Raramente sei o que fazer nas relações com as pessoas e tendo a agir por sobrevivência e instinto a toda e qualquer potencial ameaça que atente contra mim. Não sou mau, não sou abominável, não tenho mau carácter. Apenas não sei o que fazer e o primeiro impulso leva-me a encolher-me e, se acreditar que corro o risco de me magoar, mostro os meus espigões, qual ouriço-caixeiro (sim, também vi um aqui há algumas semanas e logo tentei travar amizade com ele).

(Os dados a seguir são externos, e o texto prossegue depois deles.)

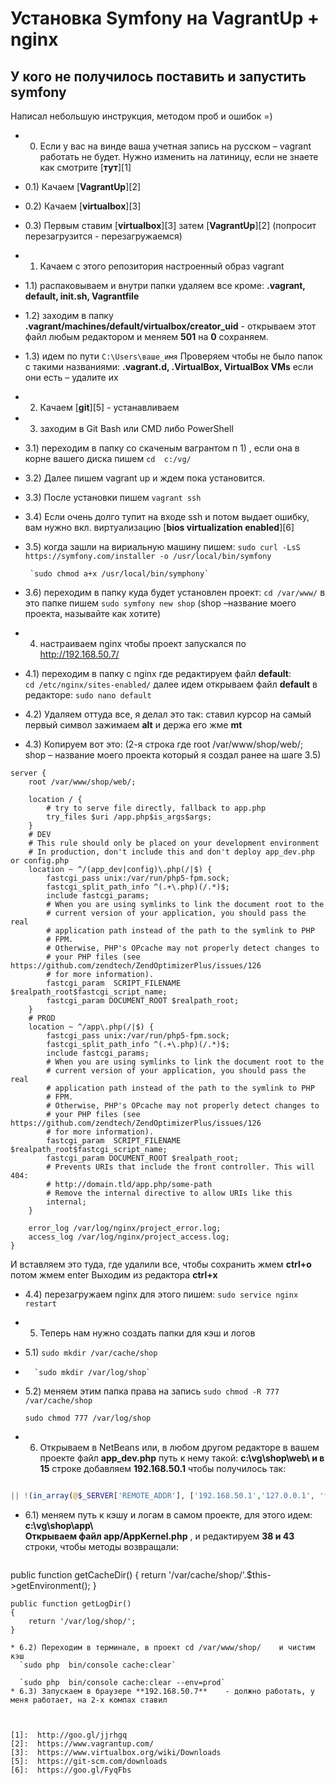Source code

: 
Установка Symfony на VagrantUp + nginx
========================

У кого не получилось поставить и запустить symfony
--------------

Написал небольшую инструкция, методом проб и ошибок =)

* 0)  Если у вас на винде ваша учетная запись на русском – vagrant работать не будет.
Нужно изменить на латиницу, если не знаете как смотрите [**тут**][1]

* 0.1)  Качаем [**VagrantUp**][2]
* 0.2)  Качаем  [**virtualbox**][3] 
* 0.3)  Первым ставим [**virtualbox**][3]   затем [**VagrantUp**][2] (попросит перезагрузится - перезагружаемся)


* 1)  Качаем с этого репозитория настроенный образ vagrant
* 1.1) распаковываем и внутри папки удаляем все кроме: **.vagrant, default, init.sh, Vagrantfile**
* 1.2) заходим в папку **.vagrant/machines/default/virtualbox/creator_uid**  - открываем этот файл любым редактором и меняем **501** на **0** сохраняем.
* 1.3) идем по пути `C:\Users\ваше_имя` Проверяем чтобы не было папок с такими названиями: **.vagrant.d, .VirtualBox, VirtualBox VMs** если они есть – удалите их
* 2) Качаем [**git**][5]    - устанавливаем


* 3) заходим в Git Bash или CMD либо PowerShell
* 3.1) переходим в папку cо скаченым вагрантом п 1) , если она в корне вашего диска пишем `cd  c:/vg/` 
* 3.2) Далее пишем vagrant up и ждем пока установится.
* 3.3) После установки пишем `vagrant ssh`
* 3.4) Если очень долго тупит на входе ssh и потом выдает ошибку, вам нужно вкл. виртуализацию  [**bios virtualization enabled**][6] 
* 3.5) когда зашли на вириальную машину пишем: 
       `sudo curl -LsS https://symfony.com/installer -o /usr/local/bin/symfony`

       `sudo chmod a+x /usr/local/bin/symphony`
* 3.6) переходим в папку куда будет установлен проект: `cd /var/www/`
       в это папке пишем  `sudo symfony new shop`
       (shop –название моего проекта, называйте как хотите)


* 4) настраиваем nginx чтобы проект запускался по http://192.168.50.7/
* 4.1) переходим в папку c nginx где редактируем файл **default**:   
      `cd /etc/nginx/sites-enabled/`
      далее идем открываем файл **default** в редакторе:
      `sudo nano default`

* 4.2) Удаляем оттуда все, я делал это так: ставил курсор на самый первый символ зажимаем **alt** и держа его жме **mt**
* 4.3) Копируем вот это:
        (2-я строка где  root /var/www/shop/web/;     shop – название моего проекта который я создал ранее на шаге 3.5)
```
server {
    root /var/www/shop/web/;

    location / {
        # try to serve file directly, fallback to app.php
        try_files $uri /app.php$is_args$args;
    }
    # DEV
    # This rule should only be placed on your development environment
    # In production, don't include this and don't deploy app_dev.php or config.php
    location ~ ^/(app_dev|config)\.php(/|$) {
        fastcgi_pass unix:/var/run/php5-fpm.sock;
        fastcgi_split_path_info ^(.+\.php)(/.*)$;
        include fastcgi_params;
        # When you are using symlinks to link the document root to the
        # current version of your application, you should pass the real
        # application path instead of the path to the symlink to PHP
        # FPM.
        # Otherwise, PHP's OPcache may not properly detect changes to
        # your PHP files (see https://github.com/zendtech/ZendOptimizerPlus/issues/126
        # for more information).
        fastcgi_param  SCRIPT_FILENAME  $realpath_root$fastcgi_script_name;
        fastcgi_param DOCUMENT_ROOT $realpath_root;
    }
    # PROD
    location ~ ^/app\.php(/|$) {
        fastcgi_pass unix:/var/run/php5-fpm.sock;
        fastcgi_split_path_info ^(.+\.php)(/.*)$;
        include fastcgi_params;
        # When you are using symlinks to link the document root to the
        # current version of your application, you should pass the real
        # application path instead of the path to the symlink to PHP
        # FPM.
        # Otherwise, PHP's OPcache may not properly detect changes to
        # your PHP files (see https://github.com/zendtech/ZendOptimizerPlus/issues/126
        # for more information).
        fastcgi_param  SCRIPT_FILENAME  $realpath_root$fastcgi_script_name;
        fastcgi_param DOCUMENT_ROOT $realpath_root;
        # Prevents URIs that include the front controller. This will 404:
        # http://domain.tld/app.php/some-path
        # Remove the internal directive to allow URIs like this
        internal;
    }

    error_log /var/log/nginx/project_error.log;
    access_log /var/log/nginx/project_access.log;
}
```

И вставляем это туда, где удалили все, чтобы сохранить жмем **ctrl+o**      потом жмем enter
Выходим из редактора **ctrl+x**
* 4.4) перезагружаем nginx для этого пишем: `sudo service nginx restart`


* 5) Теперь нам нужно создать папки для кэш и логов
* 5.1) `sudo mkdir /var/cache/shop`
* 
        `sudo mkdir /var/log/shop`
* 5.2) меняем этим папка права на запись
  `sudo chmod -R 777 /var/cache/shop`

  `sudo chmod 777 /var/log/shop`


* 6) Открываем в NetBeans или, в любом другом редакторе в вашем проекте файл **app_dev.php** путь к нему такой:    **с:\vg\shop\web\     и в 15** строке добавляем **192.168.50.1**  чтобы получилось так:
```php

|| !(in_array(@$_SERVER['REMOTE_ADDR'], ['192.168.50.1','127.0.0.1', 'fe80::1', '::1']) || php_sapi_name() === 'cli-server')

```

* 6.1) меняем путь к кэшу и логам в самом проекте, для этого идем: **с:\vg\shop\app\   
  Открываем файл  app/AppKernel.php** , и редактируем **38 и 43** строки, чтобы методы возвращали:
  ```php
public function getCacheDir()
    {
        return '/var/cache/shop/'.$this->getEnvironment();
    }

    public function getLogDir()
    {
        return '/var/log/shop/';
    }
```
* 6.2) Переходим в терминале, в проект cd /var/www/shop/    и чистим кэш
  `sudo php  bin/console cache:clear`

  `sudo php  bin/console cache:clear --env=prod`
* 6.3) Запускаем в браузере **192.168.50.7**    - должно работать, у меня работает, на 2-х компах ставил



[1]:  http://goo.gl/jjrhgq
[2]:  https://www.vagrantup.com/
[3]:  https://www.virtualbox.org/wiki/Downloads
[5]:  https://git-scm.com/downloads
[6]:  https://goo.gl/FyqFbs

Toda esta experiência de vida faz com que hoje viva em constante dualismo comigo mesmo. Qualquer aproximação ou qualquer acto ao qual não tenha frieza de ânimo para processar e encontrar a reacção adequada e entro em curto-circuito. Seguidamente, a minha consciência e a minha racionalidade dividem-se em duas, transitando para o "estado filme policial americano": primeiro, surge o bad cop (ou "mau Rodrigo") que me diz constantemente ao ouvido "vê o que a pessoa te fez", "já te fizeram isto antes e sabes como acabou", "achas que o que esta pessoa te fez é inocente?", "achas mesmo que estão aqui boas intenções?", etc. Depois sobe a parada "devias cortar imediatamente com isto", "devias reagir à altura e acabar com o mal pela raiz", "desaparece daqui", "desaparece de vez", "só te sabem fazer disto", "morre, que não serves para nada e não fazes cá falta nenhuma"! Não é fácil lidar com estas situações quando não as esperamos e não sabemos lidar com elas! Porém, ficamos sem reacção e deixamo-nos levar. Pelo menos falo por mim.
Posteriormente, sem que nada o faça prever, nem aconteça nada nesse sentido, e por vezes apenas algum tempo depois de tomar uma atitude precipitada, entra em cena o good cop (ou "bom Rodrigo") para me chamar à razão e dizer "o que é que foste fazer?", "já pensaste que as coisas podem não ser como viste inicialmente?", "tem calma", "esta pessoa tem muitas virtudes", "conversa com a pessoa e tenta entendê-la".
Por norma, acalmo-me nesta situação.
Depois fico furioso comigo mesmo, pelos erros cometidos e volto a entrar em paranóia. Às vezes estou bem e, sem que eu o controle, faço uma introspecção à minha vida, fico em branco e desespero. Regresso ao dualismo. Não sei como agir. Não sei em que me inspirar. Não sei em que me basear. Como aprender a viver? É tão fácil dizer "descontrai e deixa-te levar", mas isto são palavras de pessoas com um crescimento completamente diferente do meu. Sinto-me como o Mogli, como se tivesse perdido grande parte da minha vida a ver agressões, mentiras, enganos e ausência de amor, mas tenho consciência que tenho um bom fundo e muito para dar, mas... não sei como projectar tudo isso cá para fora e ser uma aposta válida, em vez do "homem-lobo" que se protege e defende do saudável e abre o peito a tudo o que é negativo.